What to work on:
Of the lines in the data below, write out exactly those from the one holding "- **Automazione**: Fornire" through the one holding "- Verificare il", both included.

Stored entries
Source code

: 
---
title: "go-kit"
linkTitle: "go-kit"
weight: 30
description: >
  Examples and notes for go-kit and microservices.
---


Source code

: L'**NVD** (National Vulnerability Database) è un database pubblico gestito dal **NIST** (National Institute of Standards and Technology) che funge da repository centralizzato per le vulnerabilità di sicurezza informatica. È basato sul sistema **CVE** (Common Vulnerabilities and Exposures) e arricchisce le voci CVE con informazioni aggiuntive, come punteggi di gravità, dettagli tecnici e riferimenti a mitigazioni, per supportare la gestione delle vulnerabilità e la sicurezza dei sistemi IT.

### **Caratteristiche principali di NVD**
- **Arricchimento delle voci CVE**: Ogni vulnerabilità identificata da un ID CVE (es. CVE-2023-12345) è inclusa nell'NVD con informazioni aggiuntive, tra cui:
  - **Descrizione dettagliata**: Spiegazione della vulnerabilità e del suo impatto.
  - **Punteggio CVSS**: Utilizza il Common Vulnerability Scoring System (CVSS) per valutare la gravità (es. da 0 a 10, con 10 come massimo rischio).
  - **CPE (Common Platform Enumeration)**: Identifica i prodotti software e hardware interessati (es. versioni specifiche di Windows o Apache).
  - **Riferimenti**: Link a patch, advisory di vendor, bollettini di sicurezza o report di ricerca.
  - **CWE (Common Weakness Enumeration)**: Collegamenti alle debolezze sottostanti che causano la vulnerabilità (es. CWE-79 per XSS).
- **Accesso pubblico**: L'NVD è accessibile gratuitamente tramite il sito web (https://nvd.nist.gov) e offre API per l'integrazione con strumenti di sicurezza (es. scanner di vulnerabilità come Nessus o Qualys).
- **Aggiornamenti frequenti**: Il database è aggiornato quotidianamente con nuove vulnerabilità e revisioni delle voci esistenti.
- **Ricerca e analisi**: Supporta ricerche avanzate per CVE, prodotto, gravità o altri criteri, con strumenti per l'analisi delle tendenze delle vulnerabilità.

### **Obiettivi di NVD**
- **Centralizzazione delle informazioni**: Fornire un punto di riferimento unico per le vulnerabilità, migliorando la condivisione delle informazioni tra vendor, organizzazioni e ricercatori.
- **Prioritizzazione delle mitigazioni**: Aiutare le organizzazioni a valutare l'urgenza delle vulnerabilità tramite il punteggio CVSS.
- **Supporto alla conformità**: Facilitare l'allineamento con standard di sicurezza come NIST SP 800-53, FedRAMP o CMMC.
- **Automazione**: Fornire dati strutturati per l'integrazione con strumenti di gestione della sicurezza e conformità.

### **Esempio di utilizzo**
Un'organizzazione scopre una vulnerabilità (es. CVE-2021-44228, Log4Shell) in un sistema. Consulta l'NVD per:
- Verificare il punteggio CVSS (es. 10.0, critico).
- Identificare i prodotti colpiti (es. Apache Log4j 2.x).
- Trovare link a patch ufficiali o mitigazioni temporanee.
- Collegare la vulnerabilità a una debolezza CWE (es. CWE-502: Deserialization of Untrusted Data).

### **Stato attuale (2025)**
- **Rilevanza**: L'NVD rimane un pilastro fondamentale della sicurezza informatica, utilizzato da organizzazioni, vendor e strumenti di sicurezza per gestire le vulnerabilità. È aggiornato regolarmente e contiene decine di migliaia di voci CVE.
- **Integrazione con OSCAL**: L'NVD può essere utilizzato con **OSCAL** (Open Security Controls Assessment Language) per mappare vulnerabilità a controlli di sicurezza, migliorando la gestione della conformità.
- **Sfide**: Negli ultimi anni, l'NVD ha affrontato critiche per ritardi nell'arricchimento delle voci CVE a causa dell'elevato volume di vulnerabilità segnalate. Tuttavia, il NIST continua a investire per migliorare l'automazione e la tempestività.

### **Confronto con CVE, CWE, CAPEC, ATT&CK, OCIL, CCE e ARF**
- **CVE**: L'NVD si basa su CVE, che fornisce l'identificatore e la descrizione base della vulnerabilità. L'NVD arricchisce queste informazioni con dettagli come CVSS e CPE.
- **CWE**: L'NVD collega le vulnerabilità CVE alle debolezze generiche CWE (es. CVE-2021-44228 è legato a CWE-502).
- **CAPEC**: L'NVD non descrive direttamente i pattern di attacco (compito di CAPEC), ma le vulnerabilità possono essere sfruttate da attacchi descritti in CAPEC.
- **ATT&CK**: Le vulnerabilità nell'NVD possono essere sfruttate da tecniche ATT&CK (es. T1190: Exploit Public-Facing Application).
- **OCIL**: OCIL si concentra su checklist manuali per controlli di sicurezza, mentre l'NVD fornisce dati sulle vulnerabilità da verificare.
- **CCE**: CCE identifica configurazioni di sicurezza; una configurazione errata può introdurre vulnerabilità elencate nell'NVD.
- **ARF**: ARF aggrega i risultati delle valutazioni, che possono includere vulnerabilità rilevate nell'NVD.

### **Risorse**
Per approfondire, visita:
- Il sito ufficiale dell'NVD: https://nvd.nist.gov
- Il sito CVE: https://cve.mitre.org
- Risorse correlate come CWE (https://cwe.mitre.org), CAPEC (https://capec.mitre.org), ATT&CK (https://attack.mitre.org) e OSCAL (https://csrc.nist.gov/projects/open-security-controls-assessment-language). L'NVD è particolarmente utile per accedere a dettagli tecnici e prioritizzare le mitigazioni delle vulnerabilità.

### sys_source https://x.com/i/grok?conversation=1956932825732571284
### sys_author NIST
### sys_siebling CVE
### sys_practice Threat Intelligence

Finished task:
- **Automazione**: Fornire dati strutturati per l'integrazione con strumenti di gestione della sicurezza e conformità.

### **Esempio di utilizzo**
Un'organizzazione scopre una vulnerabilità (es. CVE-2021-44228, Log4Shell) in un sistema. Consulta l'NVD per:
- Verificare il punteggio CVSS (es. 10.0, critico).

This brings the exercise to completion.